BIOACTIVITY-GUIDED EVALUATION OF BARLERIA GIBSONI DALZ. STEM EXTRACTS FOR α-AMYLASE INHIBITION AND GLUCOSE UPTAKE POTENTIAL

BIOACTIVITY-GUIDED EVALUATION OF BARLERIA GIBSONI DALZ. STEM EXTRACTS FOR α-AMYLASE INHIBITION AND GLUCOSE UPTAKE POTENTIAL

Omkar V. Dhanawade, Firoj A. Tamboli *, Rutuja J. Patil, Shradha S. Mathpati, Smita M. Mali, Prathamesh Y. Khandare and Mandira S. More

Department of Pharmacognosy, Bharati Vidyapeeth College of Pharmacy, Near Chitranagari, Kolhapur, Maharashtra, India.

ABSTRACT: This experiment was conducted to determine in-vitro antidiabetic properties of Barleriagibsoni stem extracts based on the inhibition of α-amylase and uptake of glucose by yeast cell models. At varying concentrations, ethanol and aqueous extracts were evaluated and compared to the standard drug Metformin. The two extracts showed a concentration dependent rise in activity, but the ethanol extract always proved to have better inhibitory effects than the aqueous extract. The ethanol extract and the aqueous extract had 75.18 and 64.21% inhibition, respectively, in the glucose uptake assay, as compared to 87.10% inhibition of metformin. It is noteworthy that the ethanol extract had an activity of about 86% of the standard drug, and could be observed with a reasonable activity even at lower levels. The two extracts were moderate in the α-amylase inhibition assay, although the ethanol extract was more effective. Comparative analysis revealed that the ethanol extract was more effective in both assays implying that it is effective in extracting bioactive compounds like flavonoids, phenolics and alkaloids. Moreover, more pronounced action of the glucose uptake model in comparison with the one of alpha-amylase inhibition indicates a potential mechanism of increased utilization of peripheral glucose. Even though neither of the extracts outperformed the standard, the ethanol extract had similar efficacy, which means that it could be a promising natural adjunct in managing diabetes.

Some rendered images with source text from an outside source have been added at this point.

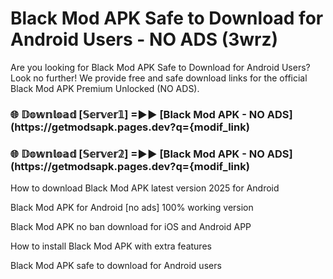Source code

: # Black Mod APK Safe to Download for Android Users - NO ADS (3wrz)

Are you looking for Black Mod APK Safe to Download for Android Users? Look no further! We provide free and safe download links for the official Black Mod APK Premium Unlocked (NO ADS).

<h3> 🌐 𝔻𝕠𝕨𝕟𝕝𝕠𝕒𝕕 [𝕊𝕖𝕣𝕧𝕖𝕣𝟙] =►► [Black Mod APK - NO ADS](https://getmodsapk.pages.dev?q={modif_link)</h3>

<h3> 🌐 𝔻𝕠𝕨𝕟𝕝𝕠𝕒𝕕 [𝕊𝕖𝕣𝕧𝕖𝕣𝟚] =►► [Black Mod APK - NO ADS](https://getmodsapk.pages.dev?q={modif_link)</h3>

How to download Black Mod APK latest version 2025 for Android

Black Mod APK for Android [no ads] 100% working version

Black Mod APK no ban download for iOS and Android APP

How to install Black Mod APK with extra features

Black Mod APK safe to download for Android users
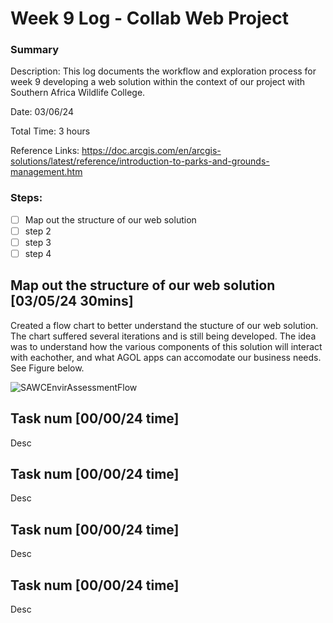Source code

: # Week 9 Log - Collab Web Project
### Summary

Description: This log documents the workflow and exploration process for week 9 developing a web solution within the context of our project with Southern Africa Wildlife College.

Date: 03/06/24

Total Time: 3 hours

Reference Links: https://doc.arcgis.com/en/arcgis-solutions/latest/reference/introduction-to-parks-and-grounds-management.htm

### Steps:
- [ ] Map out the structure of our web solution
- [ ] step 2
- [ ] step 3
- [ ] step 4

## Map out the structure of our web solution [03/05/24 30mins]

Created a flow chart to better understand the stucture of our web solution. The chart suffered several iterations and is still being developed. The idea was to understand how the various components of this solution will interact with eachother, and what AGOL apps can accomodate our business needs. See Figure below. 

![SAWCEnvirAssessmentFlow](https://github.com/lowylori/technicallogs/assets/49323685/7affe64f-90a5-4502-8718-192445bd0e21)


## Task num [00/00/24 time]

Desc

## Task num [00/00/24 time]

Desc

## Task num [00/00/24 time]

Desc

## Task num [00/00/24 time]

Desc
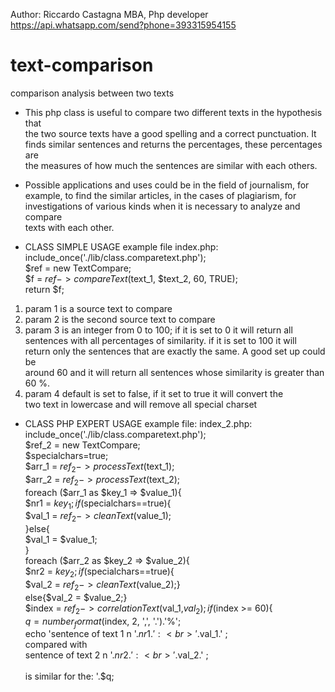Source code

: Author: Riccardo Castagna MBA, Php developer https://api.whatsapp.com/send?phone=393315954155 
# text-comparison
comparison analysis between two texts

* This php class is useful to compare two different texts in the hypothesis that   
the two source texts have a good spelling and a correct punctuation. It      
finds similar sentences and returns the percentages, these percentages are   
the measures of how much the sentences are similar with each others.

* Possible applications and uses could be in the field of journalism, for      
example, to find the similar articles, in the cases of plagiarism, for       
investigations of various kinds when it is necessary to analyze and compare  
texts with each other.                                                       
 
* CLASS SIMPLE USAGE example file index.php:                                   
include_once('./lib/class.comparetext.php');                                 
$ref = new TextCompare;                                                      
$f = $ref->compareText($text_1, $text_2, 60, TRUE);                          
return $f;                                                                   
1) param 1 is a source text to compare                                       
2) param 2 is the second source text to compare                              
3) param 3 is an integer from 0 to 100; if it is set to 0 it will return all 
sentences with all percentages of similarity. if it is set to 100 it will    
return only the sentences that are exactly the same. A good set up could be  
around 60 and it will return all sentences whose similarity is greater than  
60 %.                                                                        
4) param 4 default is set to false, if it set to true it will convert the    
two text in lowercase and will remove all special charset

* CLASS PHP EXPERT USAGE example file: index_2.php:                                    
include_once('./lib/class.comparetext.php');                                 
$ref_2 = new TextCompare;                                                    
$specialchars=true;                                                          
$arr_1 = $ref_2->processText($text_1);                                       
$arr_2 = $ref_2->processText($text_2);                                       
foreach ($arr_1 as $key_1 => $value_1){                                      
$nr1 = $key_1;                                                               
if ($specialchars==true){                                                    
$val_1 = $ref_2->cleanText($value_1);                                        
}else{                                                                       
$val_1 = $value_1;                                                           
}                                                                            
foreach ($arr_2 as $key_2 => $value_2){                                      
$nr2 = $key_2;                                                               
if ($specialchars==true){                                                    
$val_2 = $ref_2->cleanText($value_2);}                                       
else{$val_2 = $value_2;}                                                     
$index = $ref_2->correlationText($val_1,$val_2);                             
if ($index >= 60){                                                           
$q = number_format($index, 2, ',', '.').'%';                                 
echo 'sentence of text 1 n '.$nr1.':<br>'.$val_1.' ;<br>compared with        
sentence of text 2 n '.$nr2.':<br>'.$val_2.' ;                               
<br>is similar for the: '.$q;                                                

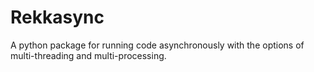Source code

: # Rekkasync
A python package for running code asynchronously with the options of multi-threading and multi-processing.
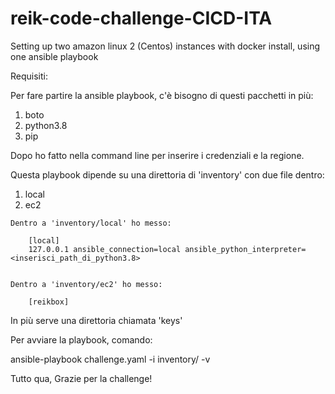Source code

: # reik-code-challenge-CICD-ITA
Setting up two amazon linux 2 (Centos) instances with docker install, using one ansible playbook


Requisiti:

Per fare partire la ansible playbook, c'è bisogno di questi pacchetti in più:
1. boto
2. python3.8
3. pip


Dopo ho fatto <aws configure> nella command line per inserire i credenziali e la regione.
  


Questa playbook dipende su una direttoria di 'inventory' con due file dentro:
  1. local
  2. ec2
  
    Dentro a 'inventory/local' ho messo:
    
        [local]
        127.0.0.1 ansible_connection=local ansible_python_interpreter=<inserisci_path_di_python3.8>
  
 
    Dentro a 'inventory/ec2' ho messo:
    
        [reikbox]

  
  
In più serve una direttoria chiamata 'keys'
  
  

  
Per avviare la playbook, comando: 
  
  ansible-playbook challenge.yaml -i inventory/ -v


  
Tutto qua,
Grazie per la challenge!
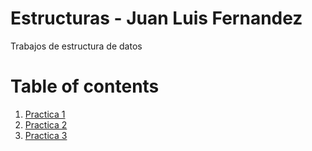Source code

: # Estructuras - Juan Luis Fernandez
Trabajos de estructura de datos
# Table of contents
1. [Practica 1](https://github.com/Tuki1077/Estructuras/tree/main/Practica1)
2. [Practica 2](https://github.com/Tuki1077/Estructuras/tree/main/Practica%202)
3. [Practica 3](https://github.com/Tuki1077/Estructuras/tree/main/Practica%203)
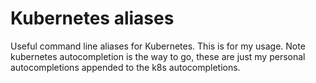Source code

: # Kubernetes aliases

Useful command line aliases for Kubernetes. This is for my usage.
Note kubernetes autocompletion is the way to go,
these are just my personal autocompletions appended to the k8s autocompletions.
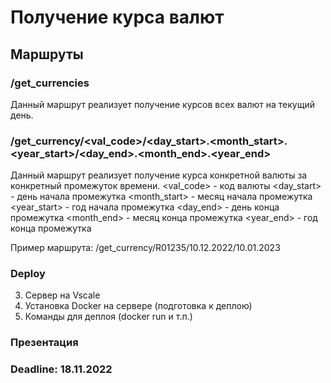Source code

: # Получение курса валют

## Маршруты
### /get_currencies
Данный маршрут реализует получение курсов всех валют на текущий день.

### /get_currency/<val_code>/<day_start>.<month_start>.<year_start>/<day_end>.<month_end>.<year_end>
Данный маршрут реализует получение курса конкретной валюты за конкретный промежуток времени.
<val_code> - код валюты
<day_start> - день начала промежутка
<month_start> - месяц начала промежутка
<year_start> - год начала промежутка
<day_end> - день конца промежутка
<month_end> - месяц конца промежутка
<year_end> - год конца промежутка

Пример маршрута: /get_currency/R01235/10.12.2022/10.01.2023

### Deploy
3. Сервер на Vscale
4. Установка Docker на сервере (подготовка к деплою)
5. Команды для деплоя (docker run и т.п.)

### Презентация

### Deadline: 18.11.2022
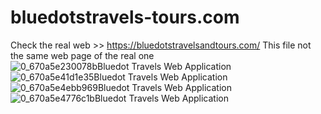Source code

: # bluedotstravels-tours.com
Check the real web >> https://bluedotstravelsandtours.com/
This file not the same web page of the real one
![0_670a5e230078bBluedot Travels Web Application](https://github.com/user-attachments/assets/e9e87bc9-329b-4099-8bcc-57ead4c00f34)
![0_670a5e41d1e35Bluedot Travels Web Application](https://github.com/user-attachments/assets/c431d18c-7442-41ca-8c22-36666cbe411a)
![0_670a5e4ebb969Bluedot Travels Web Application](https://github.com/user-attachments/assets/65e8429a-aed2-4f7b-9b32-a2b7851dd523)
![0_670a5e4776c1bBluedot Travels Web Application](https://github.com/user-attachments/assets/dce75b7a-e5f5-4560-91ff-17dda39aab05)


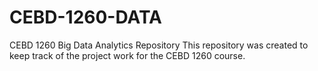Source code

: # CEBD-1260-DATA
CEBD 1260 Big Data Analytics Repository
This repository was created to keep track of the project work for the CEBD 1260 course.

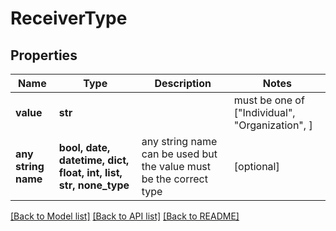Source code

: # ReceiverType


## Properties
Name | Type | Description | Notes
------------ | ------------- | ------------- | -------------
**value** | **str** |  |  must be one of ["Individual", "Organization", ]
**any string name** | **bool, date, datetime, dict, float, int, list, str, none_type** | any string name can be used but the value must be the correct type | [optional]

[[Back to Model list]](../README.md#documentation-for-models) [[Back to API list]](../README.md#documentation-for-api-endpoints) [[Back to README]](../README.md)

Keywords: Barleria gibsoni, Acanthaceae, Antidiabetic, Yeast cell, Amylase

INTRODUCTION: Diabetes mellitus is a long-term metabolic condition that is associated with long-term hyperglycemia caused by abnormalities in insulin secretion, insulin action or both. It is now a significant health issue worldwide, causing complications, including cardiovascular diseases, neuropathy, nephropathy, and retinopathy ¹.

The rate of diabetes prevalence is rising at an alarming rate particularly in India, which is the reason why safer and more effective therapeutic agents should be developed. Inhibition of carbohydrate-hydrolyzing enzymes like α-amylase is one of the major strategies in the management of postprandial hyperglycemia.

The inhibition of this enzyme slows down the breakdown of starch to glucose, and helps to regulate the level of glucose in the blood. Synthetic drugs such as Metformin are quite common, but in the long term, they can cause side effects such as gastrointestinal disorders and lactic acidosis ². Therefore, the use of plant-based alternatives is gaining interest. Bioactive compounds like flavonoids, alkaloids, tannins, phenolics commonly found in medicinal plants have a high antidiabetic effect ³. Barleria (genus, family Acanthaceae) is a genus with a variety of pharmacological effects. Certain species such as Barleria prionitis have been shown to have significant antidiabetic properties ⁴. Barleriagibsoni is a not well studied species with possible medicinal activities. Nevertheless, there is a lack of research on its antidiabetic effect, especially when it involves the use of stem extracts. Preliminary screening of antidiabetic activity is commonly done in vitro using models of α-amylase inhibition and glucose uptake by yeast cells. Such techniques assist in comprehending processes like inhibition of carbohydrates digestion and boosting of glucose metabolism ⁵. Consequently, this paper will compare the antidiabetic effect of ethanol and aqueous stem extracts of Barleria gibsoni in-vitro with metformin.

MATERIALS AND METHODS:

Collection and Identification of Plant Material: Barleria gibsoni plant material was identified by collecting the plant material of appropriate natural habitats in and around Kolhapur district, Maharashtra, India during the flowering season. The disease-free sections of the plant like leaves, stems and roots were taken and immersed in water to get rid of the dirt, dust and other contaminants. Identification and authentication of the specimen by the Botanical Survey of India, Pune were based on morphological characters with the standard floristic literature. The voucher specimen of the plant was made, labeled and stored in the herbarium of the same institution as a reference in future (BSI/WRC/Tech/2013/FAT 01 dated 27th December 2013). The plant materials were first authenticated and then thoroughly washed with distilled water, shade dried at room temperature and crushed in a mechanical grinder. The powder was kept in airtight bottles in good conditions, to be further extracted and used in experiments.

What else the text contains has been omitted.